Now it was just a run back to the barn with a few stops in small villages to grab church photos and the all-important Colorado border sign.
I was in the Grand Junction area an hour and a half away from the DNF time. I kept shooting photos of churches worth 25 points each. It was a lot of effort, but all of these extra stops gained me around 500 points.
Steve Aiken checked my odometer and time with 20 minutes to spare. I took my log sheet in and started double-checking the bonus location accuracy. I did not want to lose any points at the scoring table.
Leornard and Liz had greeted me for my return, and I felt bad that I had to take over a couple of hours in the scoring process before I could visit with them. They are a joy to see and very supportive of my eclectic sport.
I literally ran up to my room to shower off before the dinner and awards ceremony. Justin and Steve did a good job presenting the finish results, and I was pleased each time I did not hear my name called.
Last year I finished only a few spots from last place. This year my goal was to do better than last year, and I accomplished that with a 12th place finish. This was a difficult rally, with almost 20 riders with DNF’s.

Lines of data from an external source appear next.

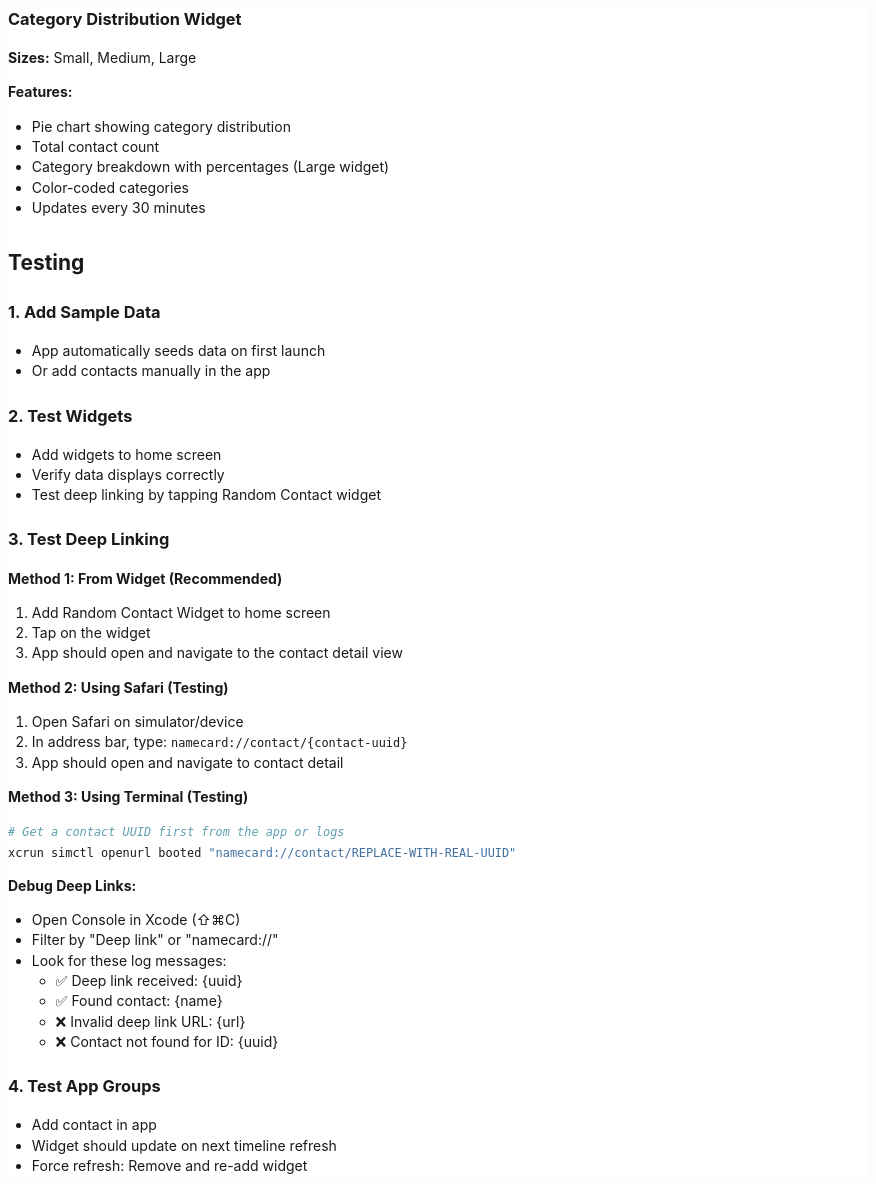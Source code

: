 ### Category Distribution Widget

**Sizes:** Small, Medium, Large

**Features:**
- Pie chart showing category distribution
- Total contact count
- Category breakdown with percentages (Large widget)
- Color-coded categories
- Updates every 30 minutes

## Testing

### 1. Add Sample Data
- App automatically seeds data on first launch
- Or add contacts manually in the app

### 2. Test Widgets
- Add widgets to home screen
- Verify data displays correctly
- Test deep linking by tapping Random Contact widget

### 3. Test Deep Linking

**Method 1: From Widget (Recommended)**
1. Add Random Contact Widget to home screen
2. Tap on the widget
3. App should open and navigate to the contact detail view

**Method 2: Using Safari (Testing)**
1. Open Safari on simulator/device
2. In address bar, type: `namecard://contact/{contact-uuid}`
3. App should open and navigate to contact detail

**Method 3: Using Terminal (Testing)**
```bash
# Get a contact UUID first from the app or logs
xcrun simctl openurl booted "namecard://contact/REPLACE-WITH-REAL-UUID"
```

**Debug Deep Links:**
- Open Console in Xcode (⇧⌘C)
- Filter by "Deep link" or "namecard://"
- Look for these log messages:
  - ✅ Deep link received: {uuid}
  - ✅ Found contact: {name}
  - ❌ Invalid deep link URL: {url}
  - ❌ Contact not found for ID: {uuid}

### 4. Test App Groups
- Add contact in app
- Widget should update on next timeline refresh
- Force refresh: Remove and re-add widget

Visiting ensued after dinner, and I had no problem sleeping.
August 14, 2017
This would be another day of almost no pressure to get myself down to Taos for an overnight stay.
Chatting with locals was fun. After a tamale dinner and a local brew, I rode on into Taos for my rest.
August 15, 2017
The sun was just rising as I rolled away east on Hwy 64 through Eagle Nest and Cimmaron. This road is fun and the morning traffic was very light.
The return home through Texas was not too hot for August. This whole ride ranks very high on my list of great trips and rallies. Can’t wait for the next one.